> [What to produce] In the entries below, find every line with the string "that" and copy it.

[Source data]

[Start of Attachment]

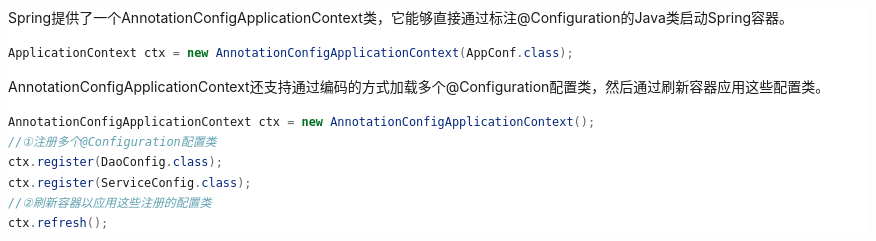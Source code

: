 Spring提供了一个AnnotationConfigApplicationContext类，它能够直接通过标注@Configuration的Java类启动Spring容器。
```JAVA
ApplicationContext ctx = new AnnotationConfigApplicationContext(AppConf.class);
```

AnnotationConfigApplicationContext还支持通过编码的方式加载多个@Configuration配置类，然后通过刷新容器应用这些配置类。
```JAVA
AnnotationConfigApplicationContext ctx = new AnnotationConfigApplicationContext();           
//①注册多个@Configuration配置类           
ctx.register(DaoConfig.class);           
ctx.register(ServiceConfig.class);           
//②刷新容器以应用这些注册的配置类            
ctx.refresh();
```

[End of Attachment]
[Start of Attachment]

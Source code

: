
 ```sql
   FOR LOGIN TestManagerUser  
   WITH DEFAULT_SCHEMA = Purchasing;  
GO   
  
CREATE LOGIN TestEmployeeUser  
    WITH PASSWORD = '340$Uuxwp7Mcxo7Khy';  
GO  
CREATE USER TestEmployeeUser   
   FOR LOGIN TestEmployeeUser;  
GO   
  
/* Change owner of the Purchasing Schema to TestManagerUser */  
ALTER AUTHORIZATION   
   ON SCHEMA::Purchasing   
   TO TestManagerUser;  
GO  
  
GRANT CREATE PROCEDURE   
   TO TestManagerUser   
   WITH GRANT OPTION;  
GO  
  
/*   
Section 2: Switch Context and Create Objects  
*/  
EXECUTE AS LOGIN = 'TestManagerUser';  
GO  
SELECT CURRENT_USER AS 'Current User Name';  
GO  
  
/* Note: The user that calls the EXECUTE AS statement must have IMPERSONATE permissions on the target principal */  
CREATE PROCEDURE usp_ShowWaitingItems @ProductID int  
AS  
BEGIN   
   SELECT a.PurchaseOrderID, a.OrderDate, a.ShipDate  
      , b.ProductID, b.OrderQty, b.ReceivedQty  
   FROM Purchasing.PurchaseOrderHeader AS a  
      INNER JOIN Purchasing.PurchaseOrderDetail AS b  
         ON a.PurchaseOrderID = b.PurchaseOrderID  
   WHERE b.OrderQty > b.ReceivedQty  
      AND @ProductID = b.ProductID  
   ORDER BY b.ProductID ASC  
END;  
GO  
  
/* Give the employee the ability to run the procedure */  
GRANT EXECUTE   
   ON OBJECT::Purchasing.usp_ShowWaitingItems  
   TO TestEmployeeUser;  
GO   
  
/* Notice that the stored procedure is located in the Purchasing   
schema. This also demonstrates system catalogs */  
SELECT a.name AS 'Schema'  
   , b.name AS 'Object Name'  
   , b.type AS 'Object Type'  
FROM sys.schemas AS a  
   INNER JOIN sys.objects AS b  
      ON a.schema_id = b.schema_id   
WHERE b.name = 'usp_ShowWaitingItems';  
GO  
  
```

[End of Attachment]
[Start of Attachment]

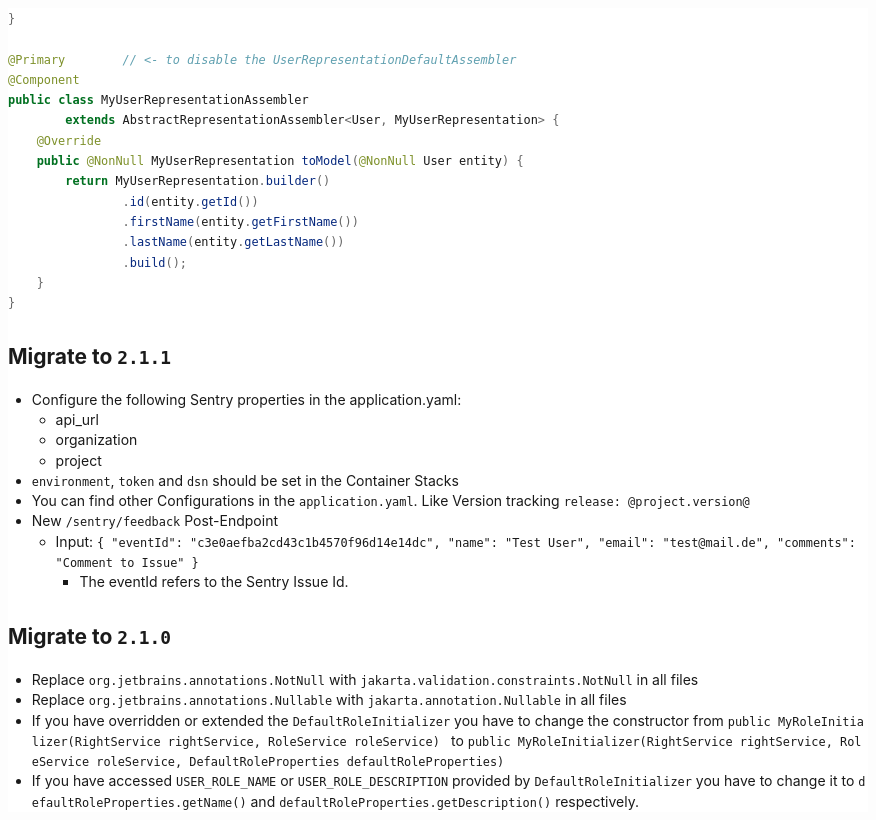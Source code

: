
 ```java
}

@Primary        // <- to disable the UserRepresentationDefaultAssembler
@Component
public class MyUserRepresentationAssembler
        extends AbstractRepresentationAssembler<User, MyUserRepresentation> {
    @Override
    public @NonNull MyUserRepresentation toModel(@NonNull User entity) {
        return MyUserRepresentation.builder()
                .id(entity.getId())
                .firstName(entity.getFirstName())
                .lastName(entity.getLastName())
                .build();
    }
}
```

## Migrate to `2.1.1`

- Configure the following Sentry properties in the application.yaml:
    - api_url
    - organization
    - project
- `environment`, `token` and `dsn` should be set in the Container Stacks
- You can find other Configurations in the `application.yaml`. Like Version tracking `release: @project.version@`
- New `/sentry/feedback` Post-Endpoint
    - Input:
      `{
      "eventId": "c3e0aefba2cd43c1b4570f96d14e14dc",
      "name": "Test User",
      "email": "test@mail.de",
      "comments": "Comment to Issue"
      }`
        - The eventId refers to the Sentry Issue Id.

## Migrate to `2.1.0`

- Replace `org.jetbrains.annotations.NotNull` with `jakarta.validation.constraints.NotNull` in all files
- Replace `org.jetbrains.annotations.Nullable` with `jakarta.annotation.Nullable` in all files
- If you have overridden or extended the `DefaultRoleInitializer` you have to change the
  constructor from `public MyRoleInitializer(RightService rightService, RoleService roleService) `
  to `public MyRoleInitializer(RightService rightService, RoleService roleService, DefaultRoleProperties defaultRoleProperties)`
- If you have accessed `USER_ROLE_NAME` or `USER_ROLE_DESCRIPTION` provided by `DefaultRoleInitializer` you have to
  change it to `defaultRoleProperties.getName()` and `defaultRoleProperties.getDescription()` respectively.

[End of Attachment]

> [Answer space]
/* Note: The user that calls the EXECUTE AS statement must have IMPERSONATE permissions on the target principal */  
/* Notice that the stored procedure is located in the Purchasing   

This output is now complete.